--- START ---

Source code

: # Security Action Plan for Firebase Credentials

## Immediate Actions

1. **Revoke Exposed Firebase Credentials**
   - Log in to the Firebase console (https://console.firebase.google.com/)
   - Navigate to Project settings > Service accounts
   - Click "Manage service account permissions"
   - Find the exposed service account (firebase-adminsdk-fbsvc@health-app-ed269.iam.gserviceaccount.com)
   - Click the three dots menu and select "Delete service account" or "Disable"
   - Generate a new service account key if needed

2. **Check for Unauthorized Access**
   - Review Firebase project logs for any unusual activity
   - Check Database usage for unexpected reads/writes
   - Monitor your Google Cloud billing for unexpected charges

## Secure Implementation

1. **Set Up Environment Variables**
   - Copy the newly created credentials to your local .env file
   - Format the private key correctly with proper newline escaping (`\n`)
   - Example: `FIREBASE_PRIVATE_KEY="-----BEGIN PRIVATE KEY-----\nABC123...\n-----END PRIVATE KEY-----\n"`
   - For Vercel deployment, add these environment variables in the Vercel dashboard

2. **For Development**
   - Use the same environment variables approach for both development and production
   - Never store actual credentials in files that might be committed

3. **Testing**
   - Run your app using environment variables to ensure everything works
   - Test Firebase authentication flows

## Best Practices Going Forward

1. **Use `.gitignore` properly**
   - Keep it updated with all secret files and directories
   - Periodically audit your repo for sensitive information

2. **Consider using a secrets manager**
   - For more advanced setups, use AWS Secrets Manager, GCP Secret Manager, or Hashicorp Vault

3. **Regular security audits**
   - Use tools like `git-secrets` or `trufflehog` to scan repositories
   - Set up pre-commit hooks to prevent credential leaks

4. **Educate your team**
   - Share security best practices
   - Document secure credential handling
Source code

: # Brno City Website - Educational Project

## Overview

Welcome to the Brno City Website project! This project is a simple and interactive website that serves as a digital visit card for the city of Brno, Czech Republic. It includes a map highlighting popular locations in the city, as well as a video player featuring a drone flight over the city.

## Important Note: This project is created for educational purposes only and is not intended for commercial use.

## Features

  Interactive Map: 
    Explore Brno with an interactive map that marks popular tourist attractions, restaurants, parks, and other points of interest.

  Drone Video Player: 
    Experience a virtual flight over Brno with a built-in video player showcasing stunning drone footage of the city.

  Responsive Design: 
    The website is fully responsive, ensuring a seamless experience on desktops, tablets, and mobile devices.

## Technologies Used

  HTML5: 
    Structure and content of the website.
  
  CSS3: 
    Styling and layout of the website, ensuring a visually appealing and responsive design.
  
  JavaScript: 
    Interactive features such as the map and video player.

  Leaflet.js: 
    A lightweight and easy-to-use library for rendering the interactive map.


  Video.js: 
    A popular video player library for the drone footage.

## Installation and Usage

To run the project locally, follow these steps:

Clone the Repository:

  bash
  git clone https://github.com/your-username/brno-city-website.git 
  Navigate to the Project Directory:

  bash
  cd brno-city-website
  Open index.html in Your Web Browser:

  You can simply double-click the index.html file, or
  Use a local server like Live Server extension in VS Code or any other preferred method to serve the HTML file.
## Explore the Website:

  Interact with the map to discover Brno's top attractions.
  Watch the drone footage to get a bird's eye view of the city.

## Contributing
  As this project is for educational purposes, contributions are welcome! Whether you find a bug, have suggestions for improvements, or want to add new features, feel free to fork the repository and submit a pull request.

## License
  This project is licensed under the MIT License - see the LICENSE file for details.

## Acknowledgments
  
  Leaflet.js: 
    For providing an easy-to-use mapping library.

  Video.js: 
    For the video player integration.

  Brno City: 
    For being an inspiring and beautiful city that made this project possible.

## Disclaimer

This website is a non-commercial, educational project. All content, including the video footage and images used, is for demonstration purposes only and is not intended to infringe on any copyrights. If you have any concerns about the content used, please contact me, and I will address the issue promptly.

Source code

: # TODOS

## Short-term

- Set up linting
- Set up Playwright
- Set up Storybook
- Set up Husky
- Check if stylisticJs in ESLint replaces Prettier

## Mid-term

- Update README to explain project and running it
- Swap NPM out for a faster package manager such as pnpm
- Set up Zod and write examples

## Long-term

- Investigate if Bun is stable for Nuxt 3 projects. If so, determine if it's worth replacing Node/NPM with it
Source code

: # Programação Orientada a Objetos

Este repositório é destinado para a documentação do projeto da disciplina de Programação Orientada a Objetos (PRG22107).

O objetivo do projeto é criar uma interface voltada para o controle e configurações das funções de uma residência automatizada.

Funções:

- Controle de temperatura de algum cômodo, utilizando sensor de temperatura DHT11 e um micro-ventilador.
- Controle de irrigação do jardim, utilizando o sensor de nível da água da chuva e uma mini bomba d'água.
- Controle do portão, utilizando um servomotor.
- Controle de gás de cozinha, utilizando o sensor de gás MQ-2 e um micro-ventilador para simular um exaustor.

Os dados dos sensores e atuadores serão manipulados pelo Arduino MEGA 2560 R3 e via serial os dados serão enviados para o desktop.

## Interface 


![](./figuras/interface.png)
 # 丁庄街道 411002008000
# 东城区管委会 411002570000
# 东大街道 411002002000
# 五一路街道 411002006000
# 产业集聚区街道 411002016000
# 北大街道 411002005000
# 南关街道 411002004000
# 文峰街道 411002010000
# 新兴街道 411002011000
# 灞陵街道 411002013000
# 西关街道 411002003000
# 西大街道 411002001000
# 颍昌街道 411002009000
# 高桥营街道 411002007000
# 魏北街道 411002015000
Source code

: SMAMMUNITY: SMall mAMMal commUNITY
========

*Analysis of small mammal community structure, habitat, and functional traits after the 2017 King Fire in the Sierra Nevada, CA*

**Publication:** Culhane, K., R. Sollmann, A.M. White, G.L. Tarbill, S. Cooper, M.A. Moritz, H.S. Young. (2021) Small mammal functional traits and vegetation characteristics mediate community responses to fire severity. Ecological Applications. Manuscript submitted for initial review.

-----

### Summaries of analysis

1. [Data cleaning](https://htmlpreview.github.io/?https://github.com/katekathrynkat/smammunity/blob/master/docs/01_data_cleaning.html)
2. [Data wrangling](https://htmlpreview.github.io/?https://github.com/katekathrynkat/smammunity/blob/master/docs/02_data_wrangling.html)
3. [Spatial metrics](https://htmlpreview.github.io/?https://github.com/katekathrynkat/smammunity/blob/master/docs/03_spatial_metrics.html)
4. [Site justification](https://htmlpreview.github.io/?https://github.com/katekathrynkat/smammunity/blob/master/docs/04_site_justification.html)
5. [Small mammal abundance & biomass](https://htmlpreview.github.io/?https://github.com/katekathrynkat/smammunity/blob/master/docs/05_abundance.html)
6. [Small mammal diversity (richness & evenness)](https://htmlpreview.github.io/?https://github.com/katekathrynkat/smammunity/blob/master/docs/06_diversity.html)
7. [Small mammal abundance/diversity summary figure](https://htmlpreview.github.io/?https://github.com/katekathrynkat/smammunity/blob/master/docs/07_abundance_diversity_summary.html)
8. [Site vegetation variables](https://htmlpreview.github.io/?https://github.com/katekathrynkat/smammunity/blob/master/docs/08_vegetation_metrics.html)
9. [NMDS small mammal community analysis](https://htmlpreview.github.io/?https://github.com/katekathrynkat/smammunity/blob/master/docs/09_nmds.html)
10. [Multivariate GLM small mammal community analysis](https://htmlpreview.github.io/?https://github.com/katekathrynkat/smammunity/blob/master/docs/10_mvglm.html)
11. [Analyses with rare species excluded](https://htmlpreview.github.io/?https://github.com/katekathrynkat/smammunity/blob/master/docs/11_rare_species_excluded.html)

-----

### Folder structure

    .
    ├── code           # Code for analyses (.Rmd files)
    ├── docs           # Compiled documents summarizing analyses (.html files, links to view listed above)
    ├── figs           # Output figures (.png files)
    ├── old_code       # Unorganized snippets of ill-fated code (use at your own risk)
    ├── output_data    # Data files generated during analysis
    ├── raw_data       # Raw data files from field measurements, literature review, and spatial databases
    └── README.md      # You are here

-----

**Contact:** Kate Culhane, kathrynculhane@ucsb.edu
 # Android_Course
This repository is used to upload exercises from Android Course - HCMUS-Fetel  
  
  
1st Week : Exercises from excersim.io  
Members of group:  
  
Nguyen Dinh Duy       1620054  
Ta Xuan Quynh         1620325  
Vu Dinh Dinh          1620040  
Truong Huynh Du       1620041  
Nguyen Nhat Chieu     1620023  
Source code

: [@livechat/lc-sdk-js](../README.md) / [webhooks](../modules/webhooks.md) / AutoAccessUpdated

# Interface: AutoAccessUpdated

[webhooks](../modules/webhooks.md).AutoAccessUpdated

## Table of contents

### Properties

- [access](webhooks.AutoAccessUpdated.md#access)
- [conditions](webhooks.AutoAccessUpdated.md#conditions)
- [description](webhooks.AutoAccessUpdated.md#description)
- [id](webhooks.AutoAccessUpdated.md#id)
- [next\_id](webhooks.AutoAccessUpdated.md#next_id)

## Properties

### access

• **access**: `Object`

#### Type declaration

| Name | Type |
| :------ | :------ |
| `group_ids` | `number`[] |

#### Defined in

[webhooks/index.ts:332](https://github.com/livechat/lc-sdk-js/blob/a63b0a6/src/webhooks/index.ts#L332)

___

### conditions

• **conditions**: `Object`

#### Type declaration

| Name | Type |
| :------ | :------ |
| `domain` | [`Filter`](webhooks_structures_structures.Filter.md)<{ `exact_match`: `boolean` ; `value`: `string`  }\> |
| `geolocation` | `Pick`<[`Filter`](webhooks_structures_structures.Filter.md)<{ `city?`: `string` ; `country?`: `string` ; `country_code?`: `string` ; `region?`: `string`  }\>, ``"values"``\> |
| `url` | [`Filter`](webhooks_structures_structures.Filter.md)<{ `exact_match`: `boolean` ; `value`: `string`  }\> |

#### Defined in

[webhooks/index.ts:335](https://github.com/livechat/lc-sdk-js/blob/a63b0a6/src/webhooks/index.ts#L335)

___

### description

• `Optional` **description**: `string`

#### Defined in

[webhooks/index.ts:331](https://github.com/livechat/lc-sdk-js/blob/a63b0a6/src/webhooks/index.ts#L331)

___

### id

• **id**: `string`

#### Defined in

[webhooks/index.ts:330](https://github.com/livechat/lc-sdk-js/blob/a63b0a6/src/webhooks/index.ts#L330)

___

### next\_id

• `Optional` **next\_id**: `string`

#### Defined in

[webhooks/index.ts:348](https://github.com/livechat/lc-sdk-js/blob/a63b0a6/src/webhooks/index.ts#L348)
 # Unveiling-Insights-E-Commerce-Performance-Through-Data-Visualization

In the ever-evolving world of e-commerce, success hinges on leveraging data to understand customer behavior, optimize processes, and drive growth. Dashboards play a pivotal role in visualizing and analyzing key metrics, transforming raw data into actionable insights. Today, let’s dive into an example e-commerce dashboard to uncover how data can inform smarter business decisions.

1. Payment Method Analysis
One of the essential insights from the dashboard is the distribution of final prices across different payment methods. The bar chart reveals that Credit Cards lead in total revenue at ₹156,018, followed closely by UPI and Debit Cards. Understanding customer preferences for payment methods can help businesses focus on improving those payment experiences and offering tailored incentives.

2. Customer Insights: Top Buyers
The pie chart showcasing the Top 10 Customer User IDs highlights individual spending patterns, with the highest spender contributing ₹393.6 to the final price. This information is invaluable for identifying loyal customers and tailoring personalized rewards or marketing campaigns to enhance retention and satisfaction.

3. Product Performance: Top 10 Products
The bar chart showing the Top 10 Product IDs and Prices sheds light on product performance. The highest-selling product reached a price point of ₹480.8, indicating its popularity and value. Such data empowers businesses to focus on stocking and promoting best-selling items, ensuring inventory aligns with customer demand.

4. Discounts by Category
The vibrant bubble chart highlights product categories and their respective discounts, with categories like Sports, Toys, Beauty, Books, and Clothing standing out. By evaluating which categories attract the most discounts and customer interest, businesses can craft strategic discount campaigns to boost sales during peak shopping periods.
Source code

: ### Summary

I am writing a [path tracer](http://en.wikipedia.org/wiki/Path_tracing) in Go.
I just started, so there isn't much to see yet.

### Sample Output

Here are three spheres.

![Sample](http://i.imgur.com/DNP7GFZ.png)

--- END ---

◆ Aim of the task: Given the word "Optional", show every line of the records that contains it.

◆ Written solution:
• `Optional` **description**: `string`
• `Optional` **next\_id**: `string`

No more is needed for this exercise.